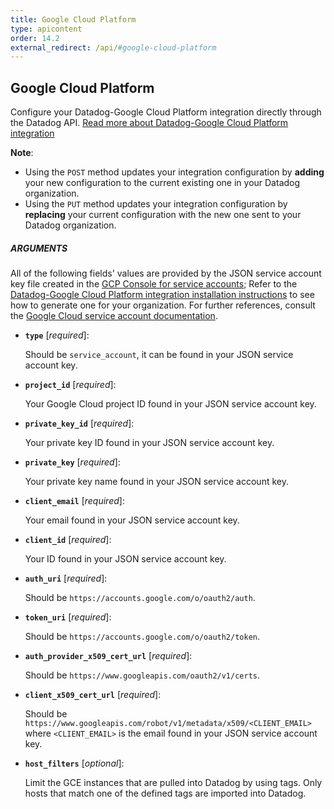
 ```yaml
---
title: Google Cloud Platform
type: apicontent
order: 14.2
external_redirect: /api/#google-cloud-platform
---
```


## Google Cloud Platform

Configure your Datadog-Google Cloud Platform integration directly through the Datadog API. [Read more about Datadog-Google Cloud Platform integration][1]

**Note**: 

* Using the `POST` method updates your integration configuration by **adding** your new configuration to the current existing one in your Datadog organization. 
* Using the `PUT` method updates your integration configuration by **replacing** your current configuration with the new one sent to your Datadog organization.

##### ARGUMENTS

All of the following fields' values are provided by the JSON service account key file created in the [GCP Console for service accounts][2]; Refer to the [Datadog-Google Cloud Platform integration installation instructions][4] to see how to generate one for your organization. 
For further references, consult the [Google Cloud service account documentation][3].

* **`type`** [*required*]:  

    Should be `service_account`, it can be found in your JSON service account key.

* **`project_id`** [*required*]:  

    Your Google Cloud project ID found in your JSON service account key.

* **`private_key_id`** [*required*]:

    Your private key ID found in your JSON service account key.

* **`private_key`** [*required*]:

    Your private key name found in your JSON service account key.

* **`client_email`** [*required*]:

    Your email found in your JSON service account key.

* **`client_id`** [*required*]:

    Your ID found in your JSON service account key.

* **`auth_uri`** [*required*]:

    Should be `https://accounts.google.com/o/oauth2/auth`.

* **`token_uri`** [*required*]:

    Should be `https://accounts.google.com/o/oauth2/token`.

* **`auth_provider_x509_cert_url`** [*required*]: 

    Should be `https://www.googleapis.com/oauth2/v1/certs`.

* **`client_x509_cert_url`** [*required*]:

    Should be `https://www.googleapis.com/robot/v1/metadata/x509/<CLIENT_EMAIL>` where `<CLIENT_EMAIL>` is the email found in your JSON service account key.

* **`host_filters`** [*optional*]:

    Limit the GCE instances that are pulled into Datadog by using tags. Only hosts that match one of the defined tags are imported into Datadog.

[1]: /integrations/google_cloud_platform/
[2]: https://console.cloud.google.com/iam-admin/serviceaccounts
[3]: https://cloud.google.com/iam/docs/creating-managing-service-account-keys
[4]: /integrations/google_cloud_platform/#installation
==
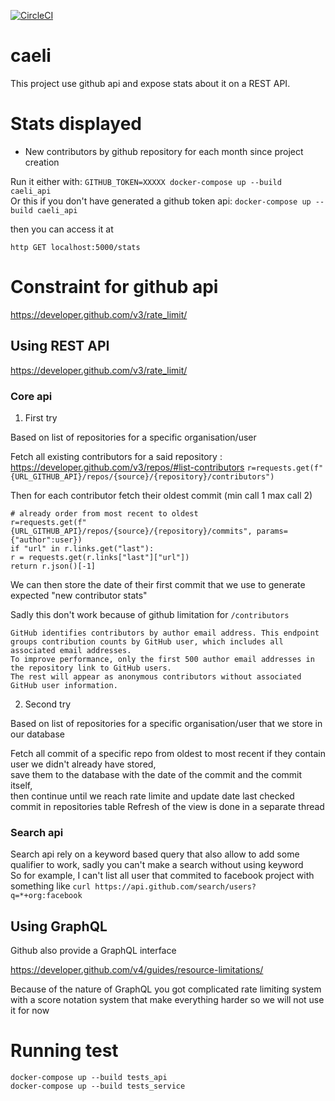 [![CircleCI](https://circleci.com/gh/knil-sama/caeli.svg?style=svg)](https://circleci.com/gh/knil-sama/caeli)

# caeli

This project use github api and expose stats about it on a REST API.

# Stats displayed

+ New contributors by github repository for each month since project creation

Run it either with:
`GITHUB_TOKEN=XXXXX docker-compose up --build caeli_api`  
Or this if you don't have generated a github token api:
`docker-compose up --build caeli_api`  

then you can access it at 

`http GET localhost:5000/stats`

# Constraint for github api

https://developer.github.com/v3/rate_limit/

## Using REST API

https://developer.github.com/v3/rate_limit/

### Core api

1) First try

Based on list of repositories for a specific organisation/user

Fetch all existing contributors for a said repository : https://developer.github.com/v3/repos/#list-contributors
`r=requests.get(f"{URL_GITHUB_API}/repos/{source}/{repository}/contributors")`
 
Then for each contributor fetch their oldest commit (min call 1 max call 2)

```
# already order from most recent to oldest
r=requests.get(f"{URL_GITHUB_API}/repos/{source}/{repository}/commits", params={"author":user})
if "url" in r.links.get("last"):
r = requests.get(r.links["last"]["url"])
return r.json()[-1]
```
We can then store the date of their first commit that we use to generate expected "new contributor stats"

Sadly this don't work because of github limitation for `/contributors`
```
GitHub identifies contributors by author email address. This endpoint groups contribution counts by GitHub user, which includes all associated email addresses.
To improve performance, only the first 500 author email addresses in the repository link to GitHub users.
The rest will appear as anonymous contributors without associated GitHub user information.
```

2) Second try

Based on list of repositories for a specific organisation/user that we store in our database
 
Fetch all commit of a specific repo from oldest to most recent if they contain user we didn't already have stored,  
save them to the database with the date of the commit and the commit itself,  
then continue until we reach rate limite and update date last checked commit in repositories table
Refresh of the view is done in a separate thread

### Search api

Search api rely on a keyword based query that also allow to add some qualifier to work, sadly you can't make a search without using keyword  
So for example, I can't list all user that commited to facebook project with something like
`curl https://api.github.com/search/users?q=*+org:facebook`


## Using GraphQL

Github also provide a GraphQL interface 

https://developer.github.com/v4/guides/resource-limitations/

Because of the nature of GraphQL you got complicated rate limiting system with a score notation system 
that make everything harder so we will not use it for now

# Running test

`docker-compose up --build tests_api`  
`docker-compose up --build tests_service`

EXERCISE DESCRIPTION: Wherever the string "googleapis" is found in the listing above, copy the line that contains it.

EXPECTED ANSWER:
    Should be `https://www.googleapis.com/oauth2/v1/certs`.
    Should be `https://www.googleapis.com/robot/v1/metadata/x509/<CLIENT_EMAIL>` where `<CLIENT_EMAIL>` is the email found in your JSON service account key.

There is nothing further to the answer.